True measuring stick for Royals this week

By Steve Sell
April 19, 2016

Loyal Royals fans are going to find out a lot about their Kansas City baseball heroes this week.

Into town for three-game sets are AL Central Division rival Detroit and Baltimore, possessors of the best record in the American League.

This is the Royals’ second homestand of the season, the first resulting in a 4-1 record against the New York Mets and the then-hapless Minnesota Twins, who have followed up their wretched 0-9 start with four straight wins.

The Royals are 8-4, a half-game up on Detroit and Cleveland, but it doesn’t FEEL like they’re playing .667 baseball. They have scored three runs or less in nearly half of their games.

The pitchers generally are ahead of the hitters at this time of the year and that’s certainly the case for the Royals. Paulo Orlando is the third-leading hitter on the team and he’s only at .261. There were concerns about the team’s power, but they have hit 10 homers in 12 games, four of them by Mike Moustakas, which accounts for 40 percent of his hits.

The Royals also seem to be striking out more than they have in the past. Alex Gordon is on a pace for about 180 and he has only two extra-base hits as he’s in his usual April swoon. Most of the Royals are under .250 but with their track records, a lot of these guys probably will pick it up soon.

Royals pitching, on the other hand, has been very good. Only Joakim Soria and Chris Young have ERAs over 4.00, which has become the median line for a staff. Ian Kennedy, Edinson Volquez and Kris Medlen have all been solid and Yordano Ventura has no decisions in his two starts despite a 2.45 ERA. Even the always-maddening Danny Duffy has an ERA of 2.84, with a 3-to-1 strikeouts-to-walk ratio.

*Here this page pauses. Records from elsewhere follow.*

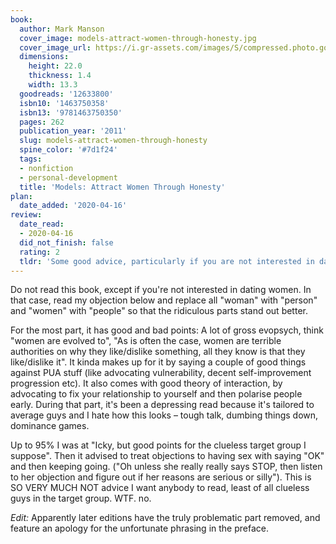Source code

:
 ```yaml
---
book:
  author: Mark Manson
  cover_image: models-attract-women-through-honesty.jpg
  cover_image_url: https://i.gr-assets.com/images/S/compressed.photo.goodreads.com/books/1375568311l/12633800._SX98_.jpg
  dimensions:
    height: 22.0
    thickness: 1.4
    width: 13.3
  goodreads: '12633800'
  isbn10: '1463750358'
  isbn13: '9781463750350'
  pages: 262
  publication_year: '2011'
  slug: models-attract-women-through-honesty
  spine_color: '#7d1f24'
  tags:
  - nonfiction
  - personal-development
  title: 'Models: Attract Women Through Honesty'
plan:
  date_added: '2020-04-16'
review:
  date_read:
  - 2020-04-16
  did_not_finish: false
  rating: 2
  tldr: 'Some good advice, particularly if you are not interested in dating women. Less good for the target group. Take care not to get the first edition, please.'
---
```


Do not read this book, except if you're not interested in dating women. In that case, read my objection below and replace all "woman" with "person" and "women" with "people" so that the ridiculous parts stand out better.

For the most part, it has good and bad points: A lot of gross evopsych, think "women are evolved to", "As is often the case, women are terrible authorities on why they like/dislike something, all they know is that they like/dislike it". It kinda makes up for it by saying a couple of good things against PUA stuff (like advocating vulnerability, decent self-improvement progression etc).
It also comes with good theory of interaction, by advocating to fix your relationship to yourself and then polarise people early. During that part, it's been a depressing read because it's tailored to average guys and I hate how this looks – tough talk, dumbing things down, dominance games.

Up to 95% I was at "Icky, but good points for the clueless target group I suppose". Then it advised to treat objections to having sex with saying "OK" and then keeping going. ("Oh unless she really really says STOP, then listen to her objection and figure out if her reasons are serious or silly"). This is SO VERY MUCH NOT advice I want anybody to read, least of all clueless guys in the target group. WTF. no.

*Edit:* Apparently later editions have the truly problematic part removed, and feature an apology for the unfortunate
phrasing in the preface.
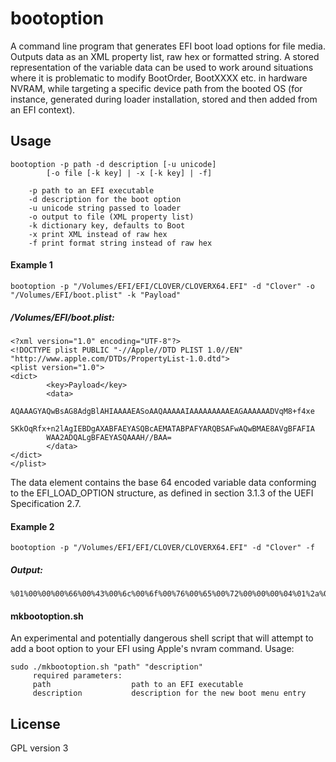 #  bootoption

A command line program that generates EFI boot load options for file media. Outputs data as an XML property list, raw hex or formatted string. A stored representation of the variable data can be used to work around situations where it is problematic to modify BootOrder, BootXXXX etc. in hardware NVRAM, while targeting a specific device path from the booted OS (for instance, generated during loader installation, stored and then added from an EFI context).

## Usage

```
bootoption -p path -d description [-u unicode]
        [-o file [-k key] | -x [-k key] | -f]

    -p path to an EFI executable
    -d description for the boot option
    -u unicode string passed to loader
    -o output to file (XML property list)
    -k dictionary key, defaults to Boot
    -x print XML instead of raw hex
    -f print format string instead of raw hex
```

#### Example 1

```
bootoption -p "/Volumes/EFI/EFI/CLOVER/CLOVERX64.EFI" -d "Clover" -o "/Volumes/EFI/boot.plist" -k "Payload"
```
##### /Volumes/EFI/boot.plist:

```
<?xml version="1.0" encoding="UTF-8"?>
<!DOCTYPE plist PUBLIC "-//Apple//DTD PLIST 1.0//EN" "http://www.apple.com/DTDs/PropertyList-1.0.dtd">
<plist version="1.0">
<dict>
        <key>Payload</key>
        <data>
        AQAAAGYAQwBsAG8AdgBlAHIAAAAEASoAAQAAAAAIAAAAAAAAAEAGAAAAAADVqM8+f4xe
        SKkOqRfx+n2lAgIEBDgAXABFAEYASQBcAEMATABPAFYARQBSAFwAQwBMAE8AVgBFAFIA
        WAA2ADQALgBFAEYASQAAAH//BAA=
        </data>
</dict>
</plist>
```

The data element contains the base 64 encoded variable data conforming to the EFI_LOAD_OPTION structure, as defined in section 3.1.3 of the UEFI Specification 2.7.

#### Example 2

```
bootoption -p "/Volumes/EFI/EFI/CLOVER/CLOVERX64.EFI" -d "Clover" -f
```

##### Output:

```
%01%00%00%00%66%00%43%00%6c%00%6f%00%76%00%65%00%72%00%00%00%04%01%2a%00%01%00%00%00%00%08%00%00%00%00%00%00%00%40%06%00%00%00%00%00%d5%a8%cf%3e%7f%8c%5e%48%a9%0e%a9%17%f1%fa%7d%a5%02%02%04%04%38%00%5c%00%45%00%46%00%49%00%5c%00%43%00%4c%00%4f%00%56%00%45%00%52%00%5c%00%43%00%4c%00%4f%00%56%00%45%00%52%00%58%00%36%00%34%00%2e%00%45%00%46%00%49%00%00%00%7f%ff%04%00
```

#### mkbootoption.sh

An experimental and potentially dangerous shell script that will attempt to add a boot option to your EFI using Apple's nvram command. Usage:

```
sudo ./mkbootoption.sh "path" "description"
     required parameters:
     path                  path to an EFI executable
     description           description for the new boot menu entry
```

## License

GPL version 3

Detroit, which I picked to win the AL Central, has been bludgeoning the ball, led by J.D. Martinez at .372. Four starters are hitting better than .300 and none of them are named Royals killer Miguel Cabrera. Just think what the Tigers’ offense will look like when he gets going. The Detroit pitching has paled compared to the Royals, but if you’re putting up five and six runs every night you don’t need that much of a shutdown game.

Baltimore then comes to town. After starting 7-0, the Orioles have lost three of four. Former Baltimore manager Earl Weaver would love this team as it waits for the three-run homer. They have more than doubled the Royals in homers (23-10) and they have nearly as many homers as doubles (24). 

Baltimore also doesn’t have the pitching of the Royals. So this week it’s going to come down to this — does good pitching stop good hitting?